Digital TV is a logical choice for today's consumer. Viewers everywhere are learning that Digital TV in all its flavors offers benefits unimagined a few years ago, among them unparalleled photo-quality resolution that is five times sharper than today's analog image. Additionally, consumers are discovering the remarkable audio quality that is inherent in digital broadcasting. With 5.1 channels of Dolby Digital, CD-quality Surround Sound, high-definition broadcasts give new meaning to the phrase "home entertainment center."
Local broadcasters are investing billions of dollars in new equipment and transmission facilities to make free, over-the-air digital television available to all Americans. Already, more than 219 stations are capable of digital broadcasting, covering 76 markets and reaching more than 72 percent of all viewers. By May 2002, 95 percent of all households will have access to digital programming.
Of equal importance, in 2001, the number of digital programs roughly doubled from 2000 to more than 1,000 hours for the current TV season, and the numbers will grow in 2002.
Not surprisingly, the prices of DTV systems are falling in response to increased demand and increased production.
As positive as these trends are, making sure all consumers have access to Digital TV in the next few years is not a done deal. Three large issues must be resolved before we become a fully DTV nation.
First, during, and after the transition to digital, consumers must be able to enjoy analog programs as well as the benefits of free local digital broadcasts. Sets with dual tuners make that possible.

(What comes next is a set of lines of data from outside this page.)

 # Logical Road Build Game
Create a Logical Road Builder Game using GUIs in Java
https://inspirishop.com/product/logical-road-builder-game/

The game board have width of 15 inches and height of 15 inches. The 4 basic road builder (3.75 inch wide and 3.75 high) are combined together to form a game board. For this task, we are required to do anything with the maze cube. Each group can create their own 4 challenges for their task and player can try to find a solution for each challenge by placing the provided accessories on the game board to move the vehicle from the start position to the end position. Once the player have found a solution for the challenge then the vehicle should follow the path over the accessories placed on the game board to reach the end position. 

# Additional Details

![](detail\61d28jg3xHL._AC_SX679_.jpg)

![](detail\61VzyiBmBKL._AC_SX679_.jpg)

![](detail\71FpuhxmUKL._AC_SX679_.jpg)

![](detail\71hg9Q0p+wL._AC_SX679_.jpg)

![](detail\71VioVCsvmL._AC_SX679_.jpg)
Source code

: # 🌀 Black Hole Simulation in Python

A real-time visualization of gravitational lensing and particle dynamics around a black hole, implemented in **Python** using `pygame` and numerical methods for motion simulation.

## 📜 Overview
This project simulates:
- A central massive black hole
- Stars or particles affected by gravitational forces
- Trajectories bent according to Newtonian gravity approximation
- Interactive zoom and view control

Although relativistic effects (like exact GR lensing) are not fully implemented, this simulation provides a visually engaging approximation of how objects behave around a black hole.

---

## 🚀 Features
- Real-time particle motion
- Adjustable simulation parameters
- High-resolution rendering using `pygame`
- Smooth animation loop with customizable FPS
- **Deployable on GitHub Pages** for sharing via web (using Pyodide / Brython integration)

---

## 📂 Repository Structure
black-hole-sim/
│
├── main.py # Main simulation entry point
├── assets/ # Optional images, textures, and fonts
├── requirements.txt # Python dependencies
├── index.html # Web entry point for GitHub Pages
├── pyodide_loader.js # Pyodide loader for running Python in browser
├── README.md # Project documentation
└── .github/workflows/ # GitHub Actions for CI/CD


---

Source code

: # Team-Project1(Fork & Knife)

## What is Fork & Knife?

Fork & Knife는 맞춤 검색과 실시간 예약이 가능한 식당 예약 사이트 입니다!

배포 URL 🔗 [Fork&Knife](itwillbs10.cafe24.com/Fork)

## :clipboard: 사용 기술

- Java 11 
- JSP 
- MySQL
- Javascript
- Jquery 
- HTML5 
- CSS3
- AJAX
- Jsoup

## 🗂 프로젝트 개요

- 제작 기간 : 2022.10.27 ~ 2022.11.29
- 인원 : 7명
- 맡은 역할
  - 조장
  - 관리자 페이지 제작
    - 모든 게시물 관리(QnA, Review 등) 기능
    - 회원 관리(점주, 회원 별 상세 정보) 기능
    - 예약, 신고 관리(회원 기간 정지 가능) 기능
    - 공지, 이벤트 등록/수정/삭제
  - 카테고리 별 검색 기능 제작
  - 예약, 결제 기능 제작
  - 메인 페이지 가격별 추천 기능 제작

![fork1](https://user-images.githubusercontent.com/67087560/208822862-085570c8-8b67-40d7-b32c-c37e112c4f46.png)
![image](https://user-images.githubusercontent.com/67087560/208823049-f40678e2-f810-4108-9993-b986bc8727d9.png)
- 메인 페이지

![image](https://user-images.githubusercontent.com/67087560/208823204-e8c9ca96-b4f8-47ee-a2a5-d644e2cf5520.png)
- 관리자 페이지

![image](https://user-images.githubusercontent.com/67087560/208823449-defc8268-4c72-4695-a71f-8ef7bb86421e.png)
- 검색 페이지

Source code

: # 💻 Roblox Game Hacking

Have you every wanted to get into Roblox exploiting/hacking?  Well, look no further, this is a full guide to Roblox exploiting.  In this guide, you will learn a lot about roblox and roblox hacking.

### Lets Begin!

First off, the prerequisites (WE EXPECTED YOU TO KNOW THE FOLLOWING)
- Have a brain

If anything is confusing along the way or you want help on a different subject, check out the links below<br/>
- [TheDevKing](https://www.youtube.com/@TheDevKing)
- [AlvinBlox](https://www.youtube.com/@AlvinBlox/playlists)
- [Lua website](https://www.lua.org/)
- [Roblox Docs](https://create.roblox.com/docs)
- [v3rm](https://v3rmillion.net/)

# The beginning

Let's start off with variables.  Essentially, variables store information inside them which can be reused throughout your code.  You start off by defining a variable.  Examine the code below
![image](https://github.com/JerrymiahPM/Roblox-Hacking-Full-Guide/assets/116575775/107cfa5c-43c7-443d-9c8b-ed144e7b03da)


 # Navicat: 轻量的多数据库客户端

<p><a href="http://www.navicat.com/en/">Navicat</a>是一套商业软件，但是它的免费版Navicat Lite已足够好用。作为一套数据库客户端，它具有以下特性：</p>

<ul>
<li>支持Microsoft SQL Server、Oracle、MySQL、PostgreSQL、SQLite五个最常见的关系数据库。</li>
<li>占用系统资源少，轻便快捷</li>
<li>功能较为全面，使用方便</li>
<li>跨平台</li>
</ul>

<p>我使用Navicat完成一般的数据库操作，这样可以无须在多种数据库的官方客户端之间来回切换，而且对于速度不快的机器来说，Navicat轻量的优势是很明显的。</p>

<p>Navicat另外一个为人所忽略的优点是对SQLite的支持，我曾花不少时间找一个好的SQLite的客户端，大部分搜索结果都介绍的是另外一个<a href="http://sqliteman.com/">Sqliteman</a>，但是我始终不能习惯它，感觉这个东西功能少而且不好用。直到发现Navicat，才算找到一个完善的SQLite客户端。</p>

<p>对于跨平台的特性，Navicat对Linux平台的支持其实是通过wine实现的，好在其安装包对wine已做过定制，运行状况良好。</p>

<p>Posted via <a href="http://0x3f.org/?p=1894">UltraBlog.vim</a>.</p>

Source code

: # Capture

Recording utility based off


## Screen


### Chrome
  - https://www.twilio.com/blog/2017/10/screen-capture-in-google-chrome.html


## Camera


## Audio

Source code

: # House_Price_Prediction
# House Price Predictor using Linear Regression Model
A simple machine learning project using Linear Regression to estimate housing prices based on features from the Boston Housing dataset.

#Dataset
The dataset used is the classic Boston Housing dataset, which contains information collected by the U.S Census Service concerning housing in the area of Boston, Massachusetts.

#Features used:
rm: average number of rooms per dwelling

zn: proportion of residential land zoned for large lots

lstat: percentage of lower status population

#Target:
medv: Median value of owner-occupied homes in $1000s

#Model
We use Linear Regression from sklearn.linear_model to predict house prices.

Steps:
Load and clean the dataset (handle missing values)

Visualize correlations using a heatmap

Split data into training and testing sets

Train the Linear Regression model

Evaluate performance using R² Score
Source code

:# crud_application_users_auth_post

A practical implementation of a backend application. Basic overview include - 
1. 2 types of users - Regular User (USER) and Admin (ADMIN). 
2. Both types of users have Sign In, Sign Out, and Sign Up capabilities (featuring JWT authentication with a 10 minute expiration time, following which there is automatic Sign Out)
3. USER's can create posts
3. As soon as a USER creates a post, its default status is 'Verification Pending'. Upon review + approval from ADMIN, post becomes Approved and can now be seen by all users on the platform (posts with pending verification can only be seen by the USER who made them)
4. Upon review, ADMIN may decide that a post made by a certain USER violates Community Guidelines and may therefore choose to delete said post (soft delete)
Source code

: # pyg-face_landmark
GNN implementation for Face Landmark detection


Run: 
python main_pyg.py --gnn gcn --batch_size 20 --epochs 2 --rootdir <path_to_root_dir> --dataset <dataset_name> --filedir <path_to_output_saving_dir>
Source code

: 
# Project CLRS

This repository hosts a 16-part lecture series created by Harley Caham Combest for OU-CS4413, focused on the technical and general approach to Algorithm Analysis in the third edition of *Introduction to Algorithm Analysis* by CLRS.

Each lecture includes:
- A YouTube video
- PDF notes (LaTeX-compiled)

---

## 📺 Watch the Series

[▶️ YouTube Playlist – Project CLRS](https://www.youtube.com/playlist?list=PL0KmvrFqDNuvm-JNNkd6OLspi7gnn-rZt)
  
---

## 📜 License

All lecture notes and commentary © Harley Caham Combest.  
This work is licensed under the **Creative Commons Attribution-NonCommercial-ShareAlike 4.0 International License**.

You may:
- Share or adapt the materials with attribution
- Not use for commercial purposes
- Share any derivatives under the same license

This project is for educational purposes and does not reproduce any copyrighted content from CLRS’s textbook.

Second, there must be complete interoperability between TVs, DVD systems, VCRs and future technology.
This means broadcasters, manufacturers, and cable and satellite systems must all work to develop compatible technology that allows consumers to switch from one program source to another.
Finally, and of particular importance, cable TV operators, who now provide TV to 70 percent of all U.S. homes, must agree to carry all free, over-the-air DTV programming, in DTV formats, so that viewers can truly benefit from the DTV experience. Without a strong must-carry rule, consumers will miss the Digital TV train when it pulls out of their local TV station.
The foundation for a new era in television is already in place, and broadcasters are proud to have played our part. Now, to continue moving forward, our industries must all work together to create an ultimate win-win situation for consumers and ourselves.